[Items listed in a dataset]
* * * * *
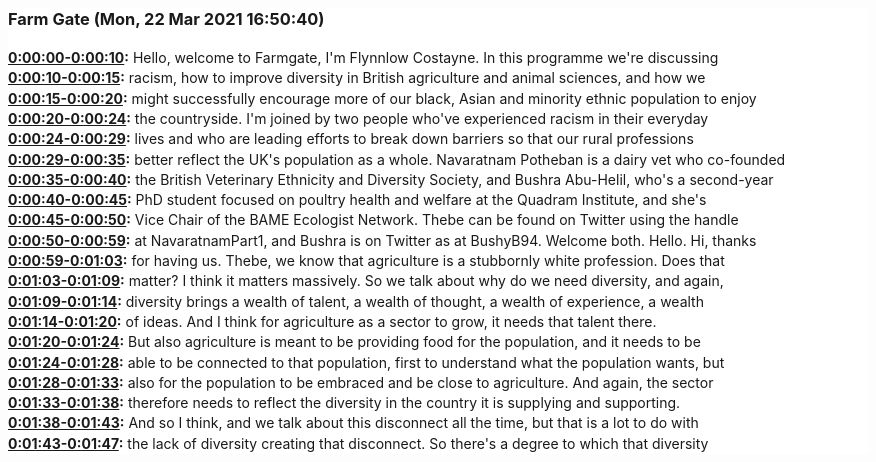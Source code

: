 ### Farm Gate  (Mon, 22 Mar 2021 16:50:40)
**[0:00:00-0:00:10](https://anchor.fm/farmgate/episodes/Diversity-in-agriculture--animal-sciences-et806l#t=0:00:00):**  Hello, welcome to Farmgate, I'm Flynnlow Costayne. In this programme we're discussing  
**[0:00:10-0:00:15](https://anchor.fm/farmgate/episodes/Diversity-in-agriculture--animal-sciences-et806l#t=0:00:10):**  racism, how to improve diversity in British agriculture and animal sciences, and how we  
**[0:00:15-0:00:20](https://anchor.fm/farmgate/episodes/Diversity-in-agriculture--animal-sciences-et806l#t=0:00:15):**  might successfully encourage more of our black, Asian and minority ethnic population to enjoy  
**[0:00:20-0:00:24](https://anchor.fm/farmgate/episodes/Diversity-in-agriculture--animal-sciences-et806l#t=0:00:20):**  the countryside. I'm joined by two people who've experienced racism in their everyday  
**[0:00:24-0:00:29](https://anchor.fm/farmgate/episodes/Diversity-in-agriculture--animal-sciences-et806l#t=0:00:24):**  lives and who are leading efforts to break down barriers so that our rural professions  
**[0:00:29-0:00:35](https://anchor.fm/farmgate/episodes/Diversity-in-agriculture--animal-sciences-et806l#t=0:00:29):**  better reflect the UK's population as a whole. Navaratnam Potheban is a dairy vet who co-founded  
**[0:00:35-0:00:40](https://anchor.fm/farmgate/episodes/Diversity-in-agriculture--animal-sciences-et806l#t=0:00:35):**  the British Veterinary Ethnicity and Diversity Society, and Bushra Abu-Helil, who's a second-year  
**[0:00:40-0:00:45](https://anchor.fm/farmgate/episodes/Diversity-in-agriculture--animal-sciences-et806l#t=0:00:40):**  PhD student focused on poultry health and welfare at the Quadram Institute, and she's  
**[0:00:45-0:00:50](https://anchor.fm/farmgate/episodes/Diversity-in-agriculture--animal-sciences-et806l#t=0:00:45):**  Vice Chair of the BAME Ecologist Network. Thebe can be found on Twitter using the handle  
**[0:00:50-0:00:59](https://anchor.fm/farmgate/episodes/Diversity-in-agriculture--animal-sciences-et806l#t=0:00:50):**  at NavaratnamPart1, and Bushra is on Twitter as at BushyB94. Welcome both. Hello. Hi, thanks  
**[0:00:59-0:01:03](https://anchor.fm/farmgate/episodes/Diversity-in-agriculture--animal-sciences-et806l#t=0:00:59):**  for having us. Thebe, we know that agriculture is a stubbornly white profession. Does that  
**[0:01:03-0:01:09](https://anchor.fm/farmgate/episodes/Diversity-in-agriculture--animal-sciences-et806l#t=0:01:03):**  matter? I think it matters massively. So we talk about why do we need diversity, and again,  
**[0:01:09-0:01:14](https://anchor.fm/farmgate/episodes/Diversity-in-agriculture--animal-sciences-et806l#t=0:01:09):**  diversity brings a wealth of talent, a wealth of thought, a wealth of experience, a wealth  
**[0:01:14-0:01:20](https://anchor.fm/farmgate/episodes/Diversity-in-agriculture--animal-sciences-et806l#t=0:01:14):**  of ideas. And I think for agriculture as a sector to grow, it needs that talent there.  
**[0:01:20-0:01:24](https://anchor.fm/farmgate/episodes/Diversity-in-agriculture--animal-sciences-et806l#t=0:01:20):**  But also agriculture is meant to be providing food for the population, and it needs to be  
**[0:01:24-0:01:28](https://anchor.fm/farmgate/episodes/Diversity-in-agriculture--animal-sciences-et806l#t=0:01:24):**  able to be connected to that population, first to understand what the population wants, but  
**[0:01:28-0:01:33](https://anchor.fm/farmgate/episodes/Diversity-in-agriculture--animal-sciences-et806l#t=0:01:28):**  also for the population to be embraced and be close to agriculture. And again, the sector  
**[0:01:33-0:01:38](https://anchor.fm/farmgate/episodes/Diversity-in-agriculture--animal-sciences-et806l#t=0:01:33):**  therefore needs to reflect the diversity in the country it is supplying and supporting.  
**[0:01:38-0:01:43](https://anchor.fm/farmgate/episodes/Diversity-in-agriculture--animal-sciences-et806l#t=0:01:38):**  And so I think, and we talk about this disconnect all the time, but that is a lot to do with  
**[0:01:43-0:01:47](https://anchor.fm/farmgate/episodes/Diversity-in-agriculture--animal-sciences-et806l#t=0:01:43):**  the lack of diversity creating that disconnect. So there's a degree to which that diversity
* * * * *
Task details
Reproduce verbatim the lines above, from the line with "vet who co-founded" through the line with "who's a second-year".

Written reply
**[0:00:29-0:00:35](https://anchor.fm/farmgate/episodes/Diversity-in-agriculture--animal-sciences-et806l#t=0:00:29):**  better reflect the UK's population as a whole. Navaratnam Potheban is a dairy vet who co-founded  
**[0:00:35-0:00:40](https://anchor.fm/farmgate/episodes/Diversity-in-agriculture--animal-sciences-et806l#t=0:00:35):**  the British Veterinary Ethnicity and Diversity Society, and Bushra Abu-Helil, who's a second-year  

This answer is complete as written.